Re: Introduce Storage Instantiation Daemon - Fedora 33 System-Wide Change proposal

Peter Rajnoha <prajnoha@xxxxxxxxxx> · Wed, 1 Jul 2020 15:23:12 +0200

On 7/1/20 9:50 AM, Zbigniew Jędrzejewski-Szmek wrote:
> On Tue, Jun 30, 2020 at 03:18:57PM -0400, Ben Cotton wrote:
>> == Benefit to Fedora ==
>> The main benefit is all about centralizing the solution to solve
>> issues that storage subsystem maintainers have been hitting with udev,
>> that is:
>>
>> * providing a central infrastructure for storage event processing,
>> currently targeted at udev events
>>
>> * improving the way storage events and their sequences are recognized
>> and for which complex udev rules were applied before
>>
>> * single notion of device readiness shared among various storage
>> subsystems (single API to set the state instead of setting various
>> variables by different subsystems)
>>
>> * providing more enhanced possibilities to store and retrieve
>> storage-device-related records when compared to udev database
>>
>> * direct support for generic device grouping (matching
>> subsystem-related groups like LVM, multipath, MD... or creating
>> arbitrary groups of devices)
>>
>> * centralized solution for scheduling triggers with associated actions
>> defined on groups of storage devices
> 
> This sounds interesting.
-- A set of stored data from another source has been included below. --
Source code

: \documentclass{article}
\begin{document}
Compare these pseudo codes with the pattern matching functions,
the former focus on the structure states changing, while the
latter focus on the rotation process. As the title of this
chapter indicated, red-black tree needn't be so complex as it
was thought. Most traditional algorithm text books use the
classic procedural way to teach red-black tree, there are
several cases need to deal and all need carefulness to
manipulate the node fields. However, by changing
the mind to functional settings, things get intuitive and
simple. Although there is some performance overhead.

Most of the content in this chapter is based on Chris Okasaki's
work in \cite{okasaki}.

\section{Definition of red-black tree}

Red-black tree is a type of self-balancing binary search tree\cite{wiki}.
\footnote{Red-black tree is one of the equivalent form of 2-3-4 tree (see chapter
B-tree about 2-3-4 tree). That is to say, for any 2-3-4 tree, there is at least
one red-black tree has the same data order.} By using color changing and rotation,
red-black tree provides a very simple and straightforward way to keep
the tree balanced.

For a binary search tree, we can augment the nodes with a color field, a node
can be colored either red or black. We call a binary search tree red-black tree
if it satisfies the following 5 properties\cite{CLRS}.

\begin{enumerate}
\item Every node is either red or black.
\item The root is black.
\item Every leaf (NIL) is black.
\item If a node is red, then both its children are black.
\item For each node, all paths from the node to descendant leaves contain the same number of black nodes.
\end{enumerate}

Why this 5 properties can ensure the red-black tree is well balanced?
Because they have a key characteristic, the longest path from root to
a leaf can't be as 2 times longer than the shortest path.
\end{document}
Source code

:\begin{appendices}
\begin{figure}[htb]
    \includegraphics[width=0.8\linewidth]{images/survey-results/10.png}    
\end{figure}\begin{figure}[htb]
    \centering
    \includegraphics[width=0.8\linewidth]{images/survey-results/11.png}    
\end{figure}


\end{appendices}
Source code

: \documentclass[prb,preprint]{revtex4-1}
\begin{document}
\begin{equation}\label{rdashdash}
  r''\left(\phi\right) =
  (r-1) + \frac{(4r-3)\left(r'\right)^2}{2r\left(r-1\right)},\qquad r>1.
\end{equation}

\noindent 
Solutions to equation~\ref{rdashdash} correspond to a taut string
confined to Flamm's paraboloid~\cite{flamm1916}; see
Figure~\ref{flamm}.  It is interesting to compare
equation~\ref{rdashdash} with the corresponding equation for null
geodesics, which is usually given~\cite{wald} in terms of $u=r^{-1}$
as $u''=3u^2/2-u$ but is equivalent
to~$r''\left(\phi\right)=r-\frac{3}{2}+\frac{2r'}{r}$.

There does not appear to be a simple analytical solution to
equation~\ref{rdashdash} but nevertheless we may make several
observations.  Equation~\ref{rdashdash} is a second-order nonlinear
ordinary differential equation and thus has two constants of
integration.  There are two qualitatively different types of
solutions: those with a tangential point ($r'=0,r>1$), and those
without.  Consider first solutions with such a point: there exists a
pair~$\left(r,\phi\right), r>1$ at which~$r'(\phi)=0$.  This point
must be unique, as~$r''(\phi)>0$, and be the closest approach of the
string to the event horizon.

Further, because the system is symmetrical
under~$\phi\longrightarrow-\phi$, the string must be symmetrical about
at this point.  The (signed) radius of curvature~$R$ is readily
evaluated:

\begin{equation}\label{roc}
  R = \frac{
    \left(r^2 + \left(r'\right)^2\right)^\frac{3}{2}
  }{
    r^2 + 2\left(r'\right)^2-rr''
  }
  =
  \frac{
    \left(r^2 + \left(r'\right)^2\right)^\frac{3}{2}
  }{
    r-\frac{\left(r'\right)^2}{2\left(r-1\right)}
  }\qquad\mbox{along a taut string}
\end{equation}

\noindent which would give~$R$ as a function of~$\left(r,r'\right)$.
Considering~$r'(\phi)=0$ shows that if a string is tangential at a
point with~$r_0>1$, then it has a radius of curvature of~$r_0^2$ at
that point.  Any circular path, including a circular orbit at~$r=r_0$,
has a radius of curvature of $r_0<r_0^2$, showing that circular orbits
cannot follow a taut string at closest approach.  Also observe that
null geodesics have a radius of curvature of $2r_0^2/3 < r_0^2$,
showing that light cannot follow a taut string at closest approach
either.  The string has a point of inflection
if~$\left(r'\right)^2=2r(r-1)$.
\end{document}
Assembling complex storage from udev rules is
> not easy, in particular because while it is easy to collect devices
> and handle the case where all awaited devices have been detected, it's
> much harder to do timeouts or partial assembly or conditional
> handling. A daemon can listen to hotplug events and have an internal
> state take decisions based on configuration and time and events.
> 

Exactly, that's also one of the areas we'd like to cover here - partial
activations based on policies. This is hard to do within pure udev... or at
least, at the moment, we'd need to put together several *external* pieces
together besides udev to make this working somehow at least. SID will try to
provide the infrastructure to implement this in one place.

> OTOH, based on this description, SID seems to want to take on some
> bigger role, e.g. by providing an alternate execution and device
> description mechanism. That sounds unnecessary (since udev does that
> part reasonably well) and complex (also because support would have to
> be added to consumers who currently get this data from udev). I would
> love to see a daemon to handle storage devices, but with close
> cooperation with udev and filling in the bits that udev cannot provide.
>
Not quite. If it sounds that SID is taking over most of udev's responsibility,
then no. It's trying to build on top of it - still considering udev as
low-level layer for event processing based on simple rules. Then SID adding
abstraction that we need for storage mainly - that is the grouping part, state
recording and delayed trigger/action part.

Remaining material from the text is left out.